The gist of plaintiff's complaint is that the defendants have unlawfully refused to indict and punish Frank Lee Simpson for the murder of his wife, and instead have wrongfully punished Stacy Simpson Moran for the crime. Plaintiff alleges that this state of affairs is the result of a conspiracy of lawyers. Specifically, plaintiff asserts that former Missouri Attorney General William Webster and other members of The Missouri Bar have conspired to control the Gail Simpson murder case and to prevent Frank Lee Simpson from being indicted for the murder of his wife. See Pl.'s Resp. Order Show Cause at 10, 12.
The court finds that these factual allegations are fanciful, baseless, and delusional, and that this case lacks an arguable basis in fact. Accordingly, the court dismisses this case as frivolous pursuant to 28 U.S.C. § 1915(d).
Plaintiff asserts a number of grounds upon which, if meritorious, this court could exercise jurisdiction over this case. For the reasons set forth below, the court finds that plaintiff's jurisdictional allegations are patently without merit. Accordingly, this case is dismissed because this court lacks subject matter jurisdiction.
Plaintiff alleges this case falls within this court's jurisdiction over diversity cases. See 28 U.S.C. § 1332. This assertion is patently incorrect.
For diversity jurisdiction to exist, there must be complete diversity among the parties, i.e., no plaintiff can be a citizen of the same state as any defendant. Owen Equip. & Erection Co. v. Kroger, 437 U.S. 365, 373, 98 S. Ct. 2396, 2402, 57 L. Ed. 2d 274 (1978). In the present case, plaintiff Pankey and the defendants are all citizens of Missouri. Thus, complete diversity is lacking and diversity jurisdiction therefore does not exist.
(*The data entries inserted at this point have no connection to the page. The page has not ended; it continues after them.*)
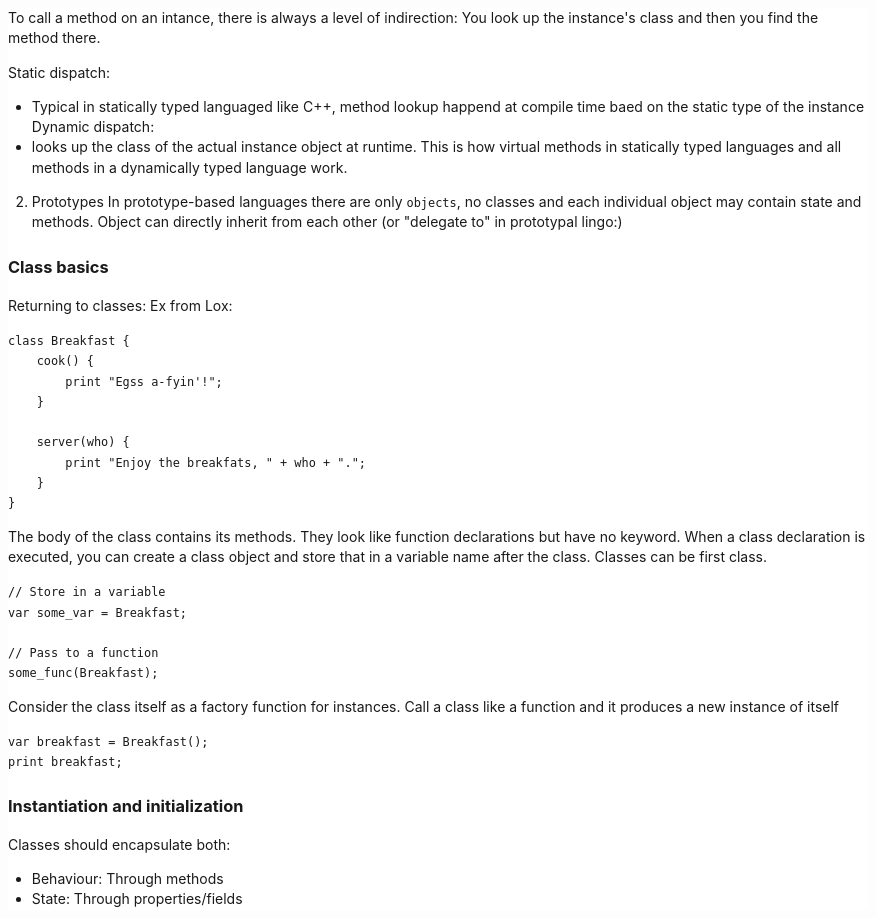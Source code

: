 To call a method on an intance, there is always a level of indirection:
    You look up the instance's class and then you find the method there.

Static dispatch:
- Typical in statically typed languaged like C++, method lookup happend at compile time baed on
the static type of the instance
Dynamic dispatch:
- looks up the class of the actual instance object at runtime.
    This is how virtual methods in statically typed languages and all methods in a dynamically typed
    language work.

2. Prototypes
In prototype-based languages there are only `objects`, no classes and each individual object may
contain state and methods.
Object can directly inherit from each other (or "delegate to" in prototypal lingo:)

### Class basics

Returning to classes:
Ex from Lox:
```
class Breakfast {
    cook() {
        print "Egss a-fyin'!";
    }

    server(who) {
        print "Enjoy the breakfats, " + who + ".";
    }
}
```

The body of the class contains its methods.
They look like function declarations but have no keyword.
When a class declaration is executed, you can create a class object and store that in a variable
name after the class.
Classes can be first class.

```
// Store in a variable
var some_var = Breakfast;

// Pass to a function
some_func(Breakfast);
```

Consider the class itself as a factory function for instances. Call a class like a function and
it produces a new instance of itself

```
var breakfast = Breakfast();
print breakfast;
```

### Instantiation and initialization
Classes should encapsulate both:
- Behaviour: Through methods
- State: Through properties/fields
Accordingly, the court finds that it does not have jurisdiction over this case pursuant to 28 U.S.C. § 1332.
Plaintiff asserts this court has jurisdiction pursuant to 28 U.S.C. § 1651 (the "All Writs Act"). This assertion is also patently incorrect.
28 U.S.C. § 1651(a) allows federal courts to "issue all writs necessary or appropriate in aid of their respective jurisdictions and agreeable to the usages and principles of law." Id. Section 1651 does not, by itself, provide an independent basis for jurisdiction. Instead, it may be invoked only in aid of jurisdiction already possessed by the court on some other ground. See Brittingham v. U.S.C.I.R., 451 F.2d 315, 317 (5th Cir.1971); Benson v. State Bd. of Parole & Probation, 384 F.2d 238, 239-40 (9th Cir.1967), cert. denied, 391 U.S. 954, 88 S. Ct. 1860, 20 L. Ed. 2d 869 (1968). In the present case, the court cannot discern any possible ground that would allow it to exercise jurisdiction over this case. Thus, the court has no basis for exercising the powers granted it by 28 U.S.C. § 1651.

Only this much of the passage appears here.